--- STORED DATA ---
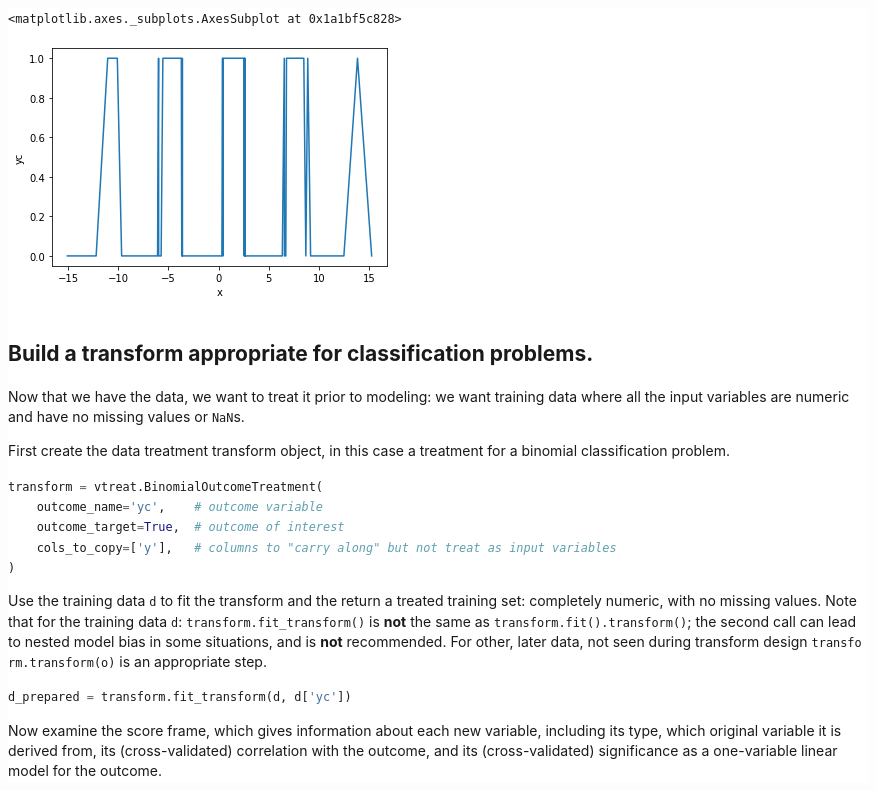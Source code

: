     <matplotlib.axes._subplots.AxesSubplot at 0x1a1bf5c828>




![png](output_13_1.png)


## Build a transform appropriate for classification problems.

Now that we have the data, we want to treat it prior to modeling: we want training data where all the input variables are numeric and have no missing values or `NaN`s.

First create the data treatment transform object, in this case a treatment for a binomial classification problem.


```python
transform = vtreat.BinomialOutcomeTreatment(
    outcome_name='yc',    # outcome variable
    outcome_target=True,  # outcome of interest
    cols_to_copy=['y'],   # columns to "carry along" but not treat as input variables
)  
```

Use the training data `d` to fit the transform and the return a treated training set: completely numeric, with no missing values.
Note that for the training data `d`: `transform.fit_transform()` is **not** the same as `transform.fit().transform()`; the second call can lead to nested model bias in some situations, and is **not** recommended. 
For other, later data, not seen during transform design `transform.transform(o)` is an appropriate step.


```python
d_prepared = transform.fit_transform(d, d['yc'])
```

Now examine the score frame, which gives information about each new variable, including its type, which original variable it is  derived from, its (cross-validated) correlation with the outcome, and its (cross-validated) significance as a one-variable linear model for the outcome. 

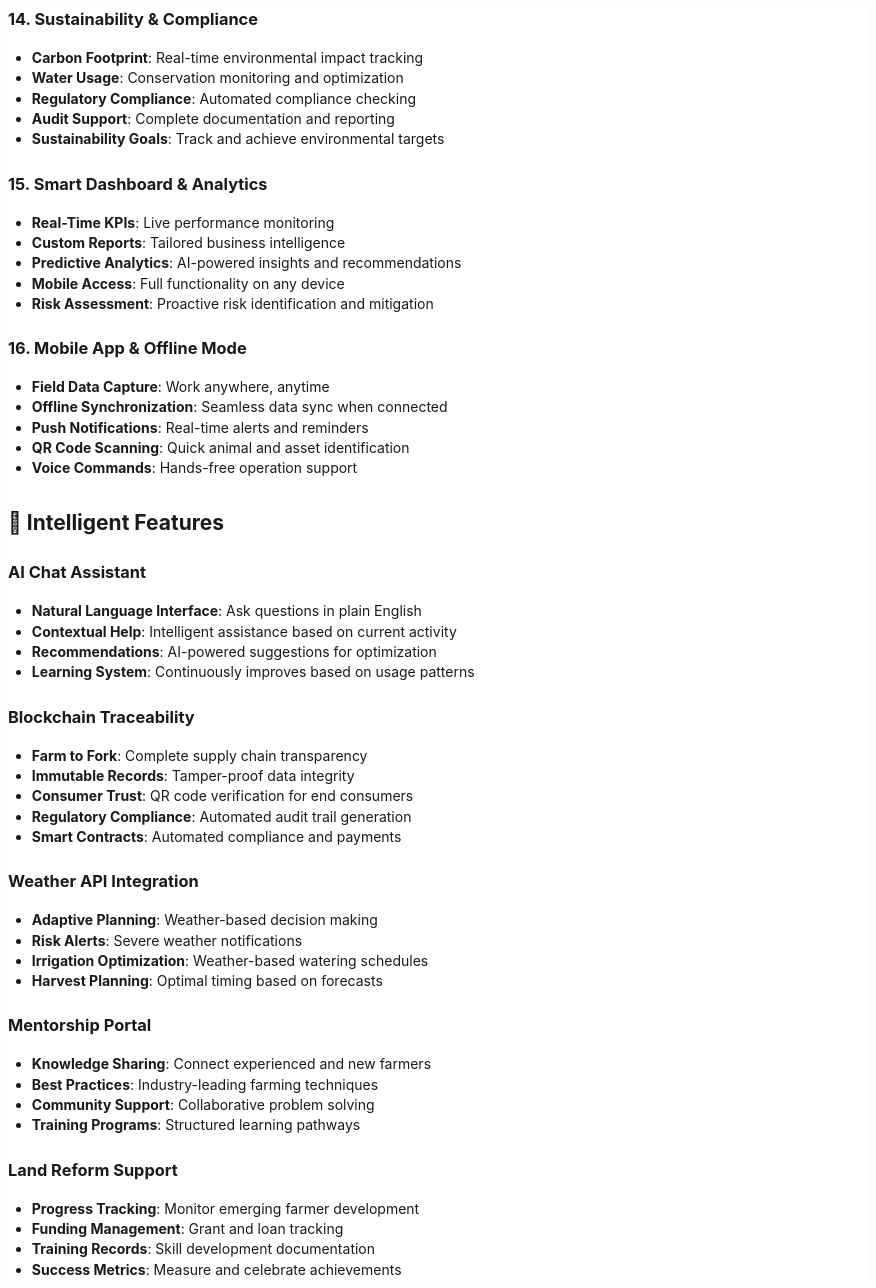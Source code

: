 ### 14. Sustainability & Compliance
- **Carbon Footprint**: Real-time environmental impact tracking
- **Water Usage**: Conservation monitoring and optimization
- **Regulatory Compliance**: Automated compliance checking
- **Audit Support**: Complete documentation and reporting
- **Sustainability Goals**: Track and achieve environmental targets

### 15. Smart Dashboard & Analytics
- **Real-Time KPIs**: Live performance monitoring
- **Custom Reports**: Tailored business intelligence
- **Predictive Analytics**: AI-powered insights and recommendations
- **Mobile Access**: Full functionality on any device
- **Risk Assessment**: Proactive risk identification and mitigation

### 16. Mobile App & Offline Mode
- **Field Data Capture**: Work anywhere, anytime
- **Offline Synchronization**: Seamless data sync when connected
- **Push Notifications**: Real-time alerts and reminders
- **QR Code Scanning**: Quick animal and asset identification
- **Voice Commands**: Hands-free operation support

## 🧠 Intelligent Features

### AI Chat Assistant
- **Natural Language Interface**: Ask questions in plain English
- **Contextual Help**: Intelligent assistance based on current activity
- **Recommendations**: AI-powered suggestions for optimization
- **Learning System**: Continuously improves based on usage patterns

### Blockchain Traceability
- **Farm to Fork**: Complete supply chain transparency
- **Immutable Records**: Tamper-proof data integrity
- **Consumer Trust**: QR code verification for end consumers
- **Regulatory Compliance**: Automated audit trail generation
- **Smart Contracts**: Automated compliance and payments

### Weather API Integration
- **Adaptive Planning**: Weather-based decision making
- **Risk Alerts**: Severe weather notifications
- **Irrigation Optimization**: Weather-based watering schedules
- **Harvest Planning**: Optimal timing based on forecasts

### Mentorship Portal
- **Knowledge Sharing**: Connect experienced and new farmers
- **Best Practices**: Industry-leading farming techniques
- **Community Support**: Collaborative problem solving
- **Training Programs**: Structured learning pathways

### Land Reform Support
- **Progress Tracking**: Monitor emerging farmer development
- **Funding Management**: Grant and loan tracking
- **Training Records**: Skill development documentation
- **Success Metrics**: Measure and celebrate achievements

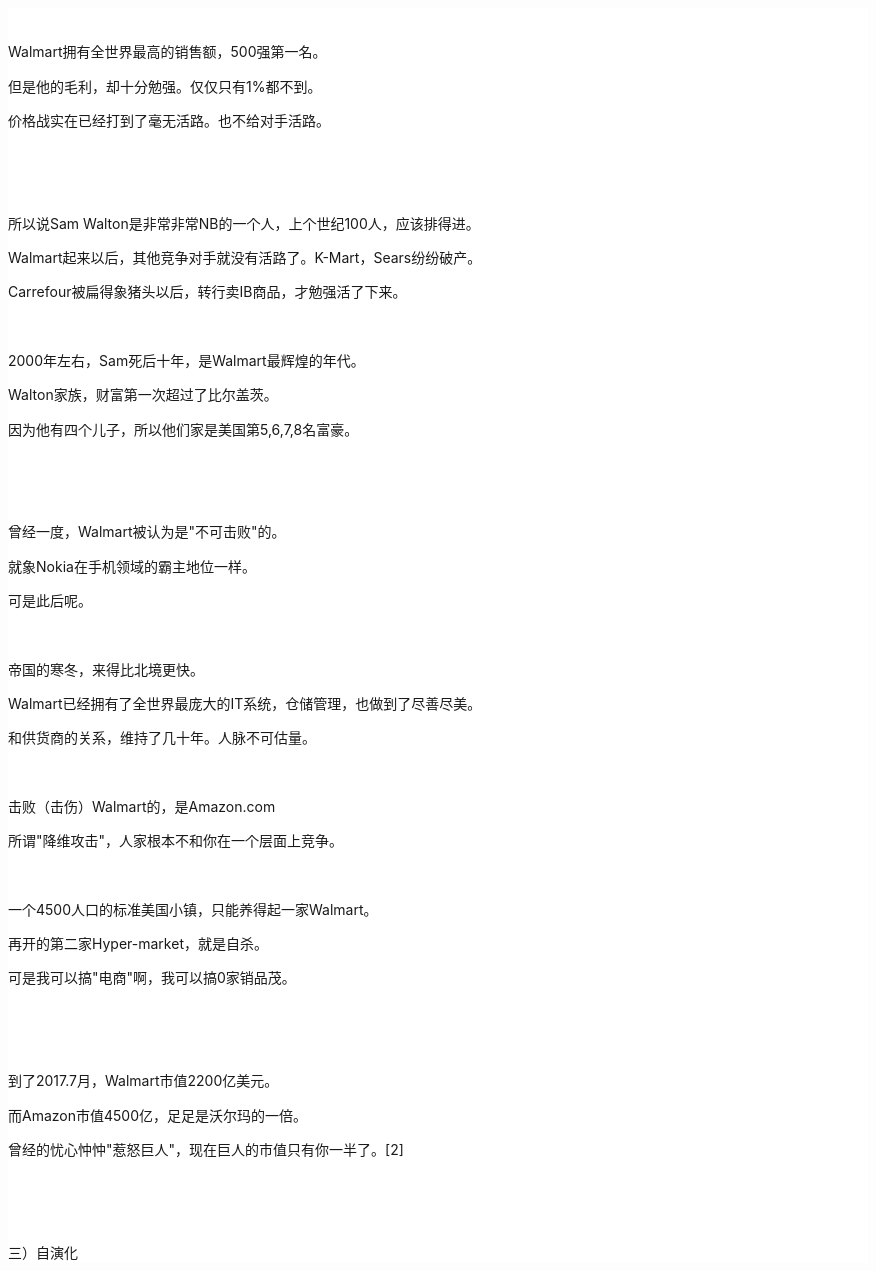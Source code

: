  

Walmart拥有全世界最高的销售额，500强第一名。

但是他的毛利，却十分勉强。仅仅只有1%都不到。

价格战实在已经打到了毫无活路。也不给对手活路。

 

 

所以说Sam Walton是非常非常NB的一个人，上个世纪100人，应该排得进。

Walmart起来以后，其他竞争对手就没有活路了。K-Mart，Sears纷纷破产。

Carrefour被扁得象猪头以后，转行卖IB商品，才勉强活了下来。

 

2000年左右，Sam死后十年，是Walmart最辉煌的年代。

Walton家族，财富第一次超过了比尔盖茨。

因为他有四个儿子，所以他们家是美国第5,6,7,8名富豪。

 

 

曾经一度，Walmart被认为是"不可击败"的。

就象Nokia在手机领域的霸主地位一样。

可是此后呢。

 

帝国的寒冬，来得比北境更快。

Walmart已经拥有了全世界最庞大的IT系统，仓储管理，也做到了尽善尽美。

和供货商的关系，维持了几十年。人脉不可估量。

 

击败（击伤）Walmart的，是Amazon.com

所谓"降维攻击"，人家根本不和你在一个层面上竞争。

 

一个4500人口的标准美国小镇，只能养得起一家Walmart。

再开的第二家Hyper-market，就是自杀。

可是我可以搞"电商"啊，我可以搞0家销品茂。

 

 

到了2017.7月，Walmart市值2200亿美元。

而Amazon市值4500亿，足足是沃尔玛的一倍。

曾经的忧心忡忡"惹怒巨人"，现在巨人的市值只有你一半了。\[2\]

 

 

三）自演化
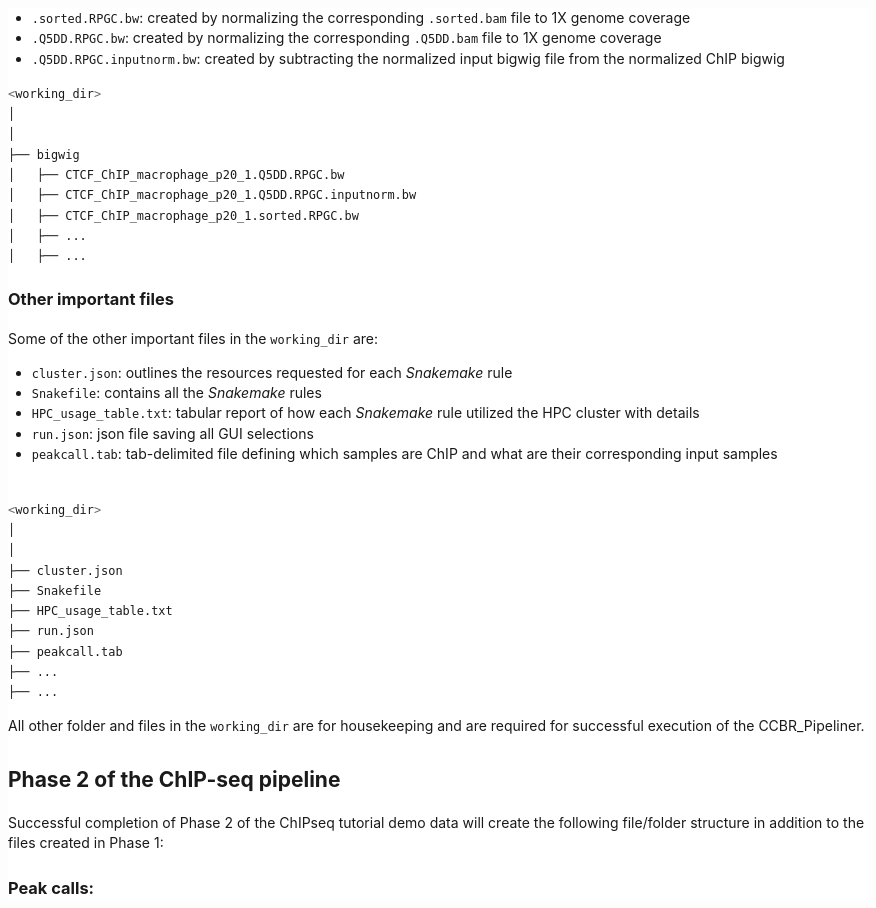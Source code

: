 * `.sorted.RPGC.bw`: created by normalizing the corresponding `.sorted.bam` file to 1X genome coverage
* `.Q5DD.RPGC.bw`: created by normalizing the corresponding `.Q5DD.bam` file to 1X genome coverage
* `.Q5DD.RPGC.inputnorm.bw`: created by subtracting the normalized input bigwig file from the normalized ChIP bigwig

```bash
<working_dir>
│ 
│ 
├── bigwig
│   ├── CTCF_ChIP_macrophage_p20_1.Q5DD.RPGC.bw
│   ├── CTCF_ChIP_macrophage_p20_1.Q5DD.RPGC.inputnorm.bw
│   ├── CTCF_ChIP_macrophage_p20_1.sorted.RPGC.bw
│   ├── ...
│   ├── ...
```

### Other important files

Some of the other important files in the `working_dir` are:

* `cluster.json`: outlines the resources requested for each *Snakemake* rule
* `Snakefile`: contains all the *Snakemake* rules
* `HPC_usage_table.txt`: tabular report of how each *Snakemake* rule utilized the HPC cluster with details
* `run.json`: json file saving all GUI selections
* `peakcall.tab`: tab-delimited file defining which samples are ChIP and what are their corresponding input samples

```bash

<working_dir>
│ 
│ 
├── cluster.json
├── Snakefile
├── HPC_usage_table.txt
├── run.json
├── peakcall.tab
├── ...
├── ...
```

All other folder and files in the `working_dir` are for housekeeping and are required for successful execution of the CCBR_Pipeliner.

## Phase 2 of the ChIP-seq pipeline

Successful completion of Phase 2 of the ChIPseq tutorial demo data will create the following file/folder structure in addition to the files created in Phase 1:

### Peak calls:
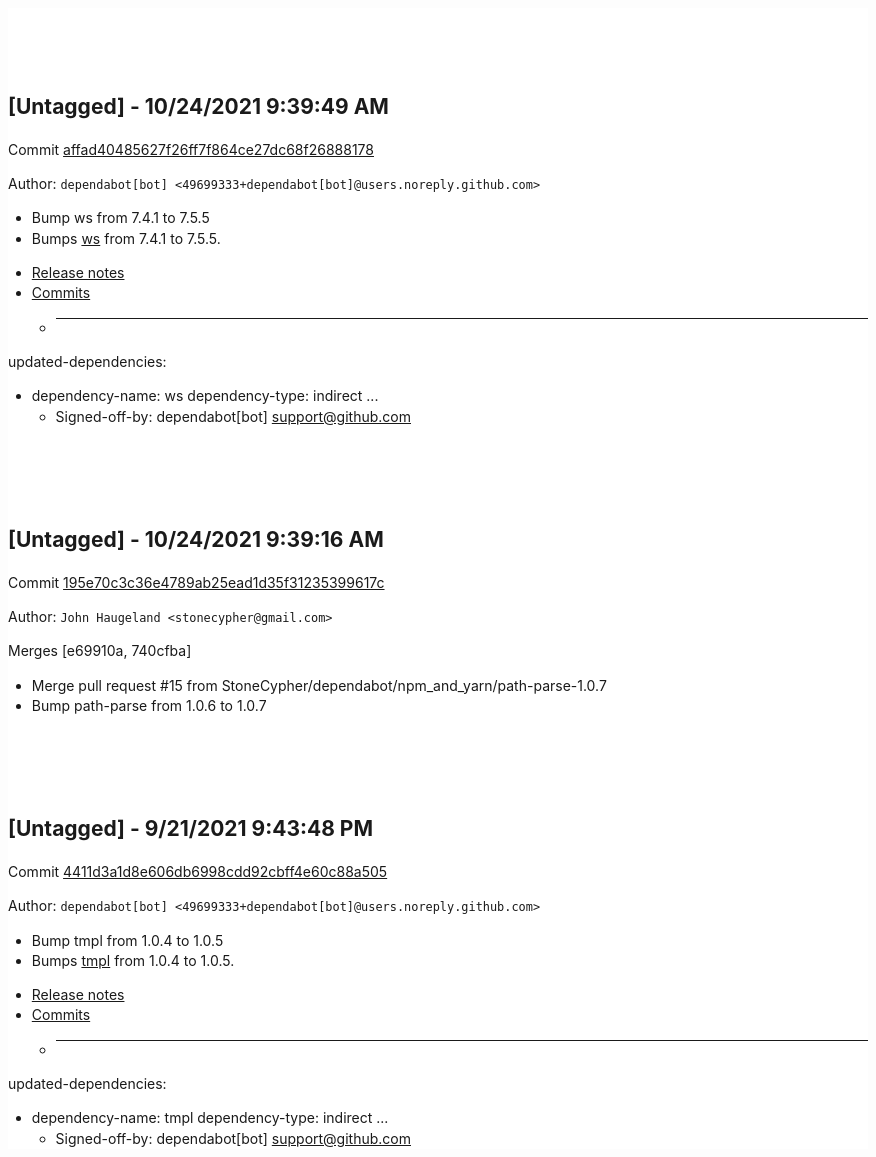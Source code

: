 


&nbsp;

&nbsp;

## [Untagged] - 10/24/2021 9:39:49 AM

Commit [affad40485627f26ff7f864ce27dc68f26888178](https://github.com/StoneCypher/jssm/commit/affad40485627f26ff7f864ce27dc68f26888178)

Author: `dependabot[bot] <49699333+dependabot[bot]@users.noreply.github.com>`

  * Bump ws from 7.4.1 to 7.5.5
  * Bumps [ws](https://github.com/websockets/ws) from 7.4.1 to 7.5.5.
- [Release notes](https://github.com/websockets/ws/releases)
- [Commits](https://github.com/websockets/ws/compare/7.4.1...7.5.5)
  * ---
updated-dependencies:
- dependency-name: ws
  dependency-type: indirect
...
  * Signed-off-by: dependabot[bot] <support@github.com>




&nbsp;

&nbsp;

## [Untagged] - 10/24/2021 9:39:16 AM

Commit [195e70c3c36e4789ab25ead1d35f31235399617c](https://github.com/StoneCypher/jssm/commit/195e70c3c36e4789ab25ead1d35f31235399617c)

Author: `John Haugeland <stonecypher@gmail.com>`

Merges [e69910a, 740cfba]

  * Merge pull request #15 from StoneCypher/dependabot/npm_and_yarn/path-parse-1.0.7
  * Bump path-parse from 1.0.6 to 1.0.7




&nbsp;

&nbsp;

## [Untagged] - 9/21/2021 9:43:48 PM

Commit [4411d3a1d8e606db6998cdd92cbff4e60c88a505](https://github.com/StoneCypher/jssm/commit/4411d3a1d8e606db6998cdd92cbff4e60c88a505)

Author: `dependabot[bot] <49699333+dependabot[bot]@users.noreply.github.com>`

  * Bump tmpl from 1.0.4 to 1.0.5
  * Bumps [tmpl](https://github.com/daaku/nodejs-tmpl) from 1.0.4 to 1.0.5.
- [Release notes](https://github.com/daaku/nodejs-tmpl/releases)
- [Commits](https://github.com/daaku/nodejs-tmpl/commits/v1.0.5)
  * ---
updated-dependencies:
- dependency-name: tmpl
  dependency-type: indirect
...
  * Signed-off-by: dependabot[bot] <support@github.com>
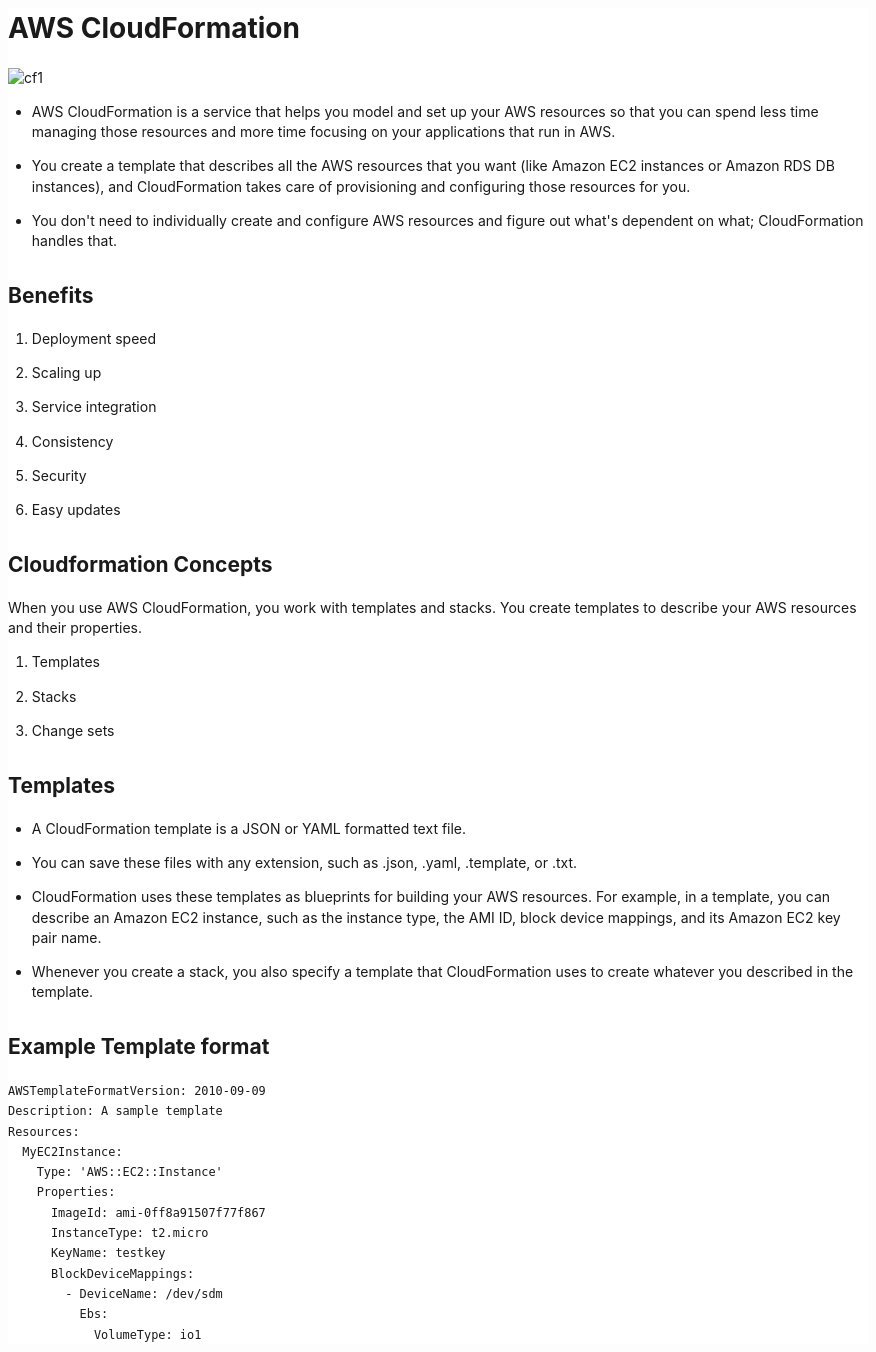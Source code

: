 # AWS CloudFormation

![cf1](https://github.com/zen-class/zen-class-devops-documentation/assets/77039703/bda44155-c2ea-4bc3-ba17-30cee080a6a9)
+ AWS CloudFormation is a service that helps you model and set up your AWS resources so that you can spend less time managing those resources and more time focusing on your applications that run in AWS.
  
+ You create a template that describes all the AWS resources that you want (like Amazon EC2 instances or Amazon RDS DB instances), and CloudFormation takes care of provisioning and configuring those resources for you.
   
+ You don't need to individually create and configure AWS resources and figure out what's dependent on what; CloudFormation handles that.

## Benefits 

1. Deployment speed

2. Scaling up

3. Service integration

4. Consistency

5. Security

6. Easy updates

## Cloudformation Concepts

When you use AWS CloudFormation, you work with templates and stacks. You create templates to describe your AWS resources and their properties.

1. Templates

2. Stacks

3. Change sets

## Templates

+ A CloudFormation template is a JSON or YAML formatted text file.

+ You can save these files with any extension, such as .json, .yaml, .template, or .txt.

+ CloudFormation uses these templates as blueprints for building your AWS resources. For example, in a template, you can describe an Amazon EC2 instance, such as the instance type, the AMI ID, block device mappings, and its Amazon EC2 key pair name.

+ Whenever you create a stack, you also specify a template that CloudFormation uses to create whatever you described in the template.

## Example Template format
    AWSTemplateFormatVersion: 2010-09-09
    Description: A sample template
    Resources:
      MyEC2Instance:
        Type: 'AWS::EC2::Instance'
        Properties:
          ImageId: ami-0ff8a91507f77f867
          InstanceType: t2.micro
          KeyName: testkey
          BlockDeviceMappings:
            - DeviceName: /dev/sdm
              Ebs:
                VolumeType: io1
---
#### [WORK INSTRUCTION]
Start with the line above containing "Note that for" and end with the line containing "- **Risk Assessment**: Proactive". Set down that stretch exactly, without any pictures.

#### [ANSWER TO THIS EXERCISE]
Note that for the training data `d`: `transform.fit_transform()` is **not** the same as `transform.fit().transform()`; the second call can lead to nested model bias in some situations, and is **not** recommended. 
For other, later data, not seen during transform design `transform.transform(o)` is an appropriate step.


```python
d_prepared = transform.fit_transform(d, d['yc'])
```

Now examine the score frame, which gives information about each new variable, including its type, which original variable it is  derived from, its (cross-validated) correlation with the outcome, and its (cross-validated) significance as a one-variable linear model for the outcome. 

Source code

: ### 14. Sustainability & Compliance
- **Carbon Footprint**: Real-time environmental impact tracking
- **Water Usage**: Conservation monitoring and optimization
- **Regulatory Compliance**: Automated compliance checking
- **Audit Support**: Complete documentation and reporting
- **Sustainability Goals**: Track and achieve environmental targets

### 15. Smart Dashboard & Analytics
- **Real-Time KPIs**: Live performance monitoring
- **Custom Reports**: Tailored business intelligence
- **Predictive Analytics**: AI-powered insights and recommendations
- **Mobile Access**: Full functionality on any device
- **Risk Assessment**: Proactive risk identification and mitigation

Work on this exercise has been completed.